Lo si creda o no, per uno che si chiama Israel parlare troppo di antisemitismo e di antisionismo è una noia. Non una noia esistenziale. Perché l’utopia della fine dell’antisemitismo è talmente proiettata verso la fine della storia, che esiste una panoplia consolidata di tattiche di resistenza. È una noia razionale: quando una parte troppo importante del tempo di un ebreo europeo deve essere impiegata a difendersi, a decrittare le forme attuali dell’antisemitismo, a dimostrare invano che la manifestazione attuale dell’antisemitismo è l’antisionismo, allora c’è qualcosa che proprio non va.
Difatti, ogni giorno si ricomincia daccapo. Il 27 maggio il più importante sindacato dei professori universitari inglesi (NATFHE) chiamerà a votare i suoi 67.000 membri un appello al boicottaggio delle istituzioni universitarie israeliane e, individualmente, dei loro professori. Bisognerà ricominciare a spiegare a chi non vuol capire che questo è puro e semplice razzismo?
Giorni fa, sul Corriere della Sera, Sergio Luzzatto ha osservato che «l’opinione pubblica europea si sta mostrando distratta davanti ai recenti sviluppi della situazione politica in Polonia», dove sono entrate al governo due formazioni cattoliche reazionarie apertamente antisemite, uno dei cui leader ha dichiarato che «il peggior nemico della Polonia è la nazione giudaica». Per un breve tempo, si era sperato che le nuove nazioni orientali entrate in Europa fossero più aperte di altre a un rapporto con il Grande e Piccolo Satana. È una speranza durata poco, e pare che i vecchi fantasmi si stiano riaffacciando, davanti a un’opinione pubblica “distratta”. Ma il guaio è che l’elenco di queste distrazioni è ormai infinito. Questo è il vero problema.

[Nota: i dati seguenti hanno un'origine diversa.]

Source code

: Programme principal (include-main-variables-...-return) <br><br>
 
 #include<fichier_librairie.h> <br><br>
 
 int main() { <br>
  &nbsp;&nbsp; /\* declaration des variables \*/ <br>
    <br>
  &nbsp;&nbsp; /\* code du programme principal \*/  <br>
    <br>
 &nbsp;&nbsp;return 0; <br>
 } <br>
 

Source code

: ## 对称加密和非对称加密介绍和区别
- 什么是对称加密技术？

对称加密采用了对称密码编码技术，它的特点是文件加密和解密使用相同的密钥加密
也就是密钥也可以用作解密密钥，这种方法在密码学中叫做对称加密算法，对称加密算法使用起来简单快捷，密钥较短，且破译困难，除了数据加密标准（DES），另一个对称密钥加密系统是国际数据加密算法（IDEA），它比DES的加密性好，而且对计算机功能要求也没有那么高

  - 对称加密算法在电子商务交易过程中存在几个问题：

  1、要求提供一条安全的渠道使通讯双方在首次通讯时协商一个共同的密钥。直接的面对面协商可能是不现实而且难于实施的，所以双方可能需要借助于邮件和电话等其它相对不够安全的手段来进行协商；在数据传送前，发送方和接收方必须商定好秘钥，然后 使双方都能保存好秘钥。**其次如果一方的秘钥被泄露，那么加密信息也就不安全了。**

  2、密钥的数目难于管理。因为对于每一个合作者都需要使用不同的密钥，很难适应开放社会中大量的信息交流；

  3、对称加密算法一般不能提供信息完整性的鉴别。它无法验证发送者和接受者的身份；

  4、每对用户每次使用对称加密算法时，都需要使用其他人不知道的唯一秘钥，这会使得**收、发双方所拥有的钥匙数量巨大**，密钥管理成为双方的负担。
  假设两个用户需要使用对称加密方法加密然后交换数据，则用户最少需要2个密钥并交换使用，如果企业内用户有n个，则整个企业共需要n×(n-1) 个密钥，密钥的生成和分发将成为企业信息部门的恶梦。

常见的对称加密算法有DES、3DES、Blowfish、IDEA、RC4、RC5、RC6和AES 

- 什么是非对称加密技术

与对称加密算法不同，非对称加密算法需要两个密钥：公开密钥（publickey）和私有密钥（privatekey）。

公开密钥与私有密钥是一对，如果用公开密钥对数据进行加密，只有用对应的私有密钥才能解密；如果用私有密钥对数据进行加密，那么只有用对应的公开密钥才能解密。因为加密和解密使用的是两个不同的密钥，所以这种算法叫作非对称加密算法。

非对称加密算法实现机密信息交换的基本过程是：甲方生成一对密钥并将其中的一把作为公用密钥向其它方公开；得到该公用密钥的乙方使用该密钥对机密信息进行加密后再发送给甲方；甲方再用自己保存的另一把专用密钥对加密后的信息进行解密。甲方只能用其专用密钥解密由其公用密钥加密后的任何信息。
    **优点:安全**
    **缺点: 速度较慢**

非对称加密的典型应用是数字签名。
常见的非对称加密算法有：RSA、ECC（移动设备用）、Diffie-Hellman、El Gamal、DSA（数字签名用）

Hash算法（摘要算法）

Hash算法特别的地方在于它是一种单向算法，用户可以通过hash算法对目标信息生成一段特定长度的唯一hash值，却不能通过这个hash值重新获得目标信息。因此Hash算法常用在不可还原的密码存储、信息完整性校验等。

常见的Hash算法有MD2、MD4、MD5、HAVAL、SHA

È passato poco tempo da quando in Francia è avvenuto un delitto razziale che avrebbe dovuto suscitare una reazione degna di un caso Dreyfus. Parliamo del caso del giovane Ilan Halimi, torturato per un mese e poi gettato a morire su una scarpata, mentre tante persone che vivevano nello stabile maledetto udivano le sue grida disperate e facevano finta di nulla. Un delitto razzista che – come ha scritto in un bellissimo articolo il padre di Daniel Pearl – è stato possibile perché un intero paese ha introiettato l’idea che gli ebrei sono colpevoli in quanto non rinnegano Israele, quel “piccolo paese di merda”, secondo l’elegante espressione di un ambasciatore di Francia. Non è tanto o soltanto il delitto in sé, ma il clima che lo ha preparato, lo ha accompagnato e il silenzio torbido che è seguito, come una sorta di alzata di spalle collettiva. Dopo questo episodio, risulta che la già consistente emigrazione ebraica dalla Francia sia aumentata. Invece di interrogarsi su un sintomo così grave – che una comunità così integrata nel paese dia segni di cedimento e pensi ad andarsene, malgrado i disagi connessi – la “gauche” intellettuale non ha trovato di meglio che coniare lo slogan di un’Opa che il sionismo avrebbe lanciato sull’ebraismo francese.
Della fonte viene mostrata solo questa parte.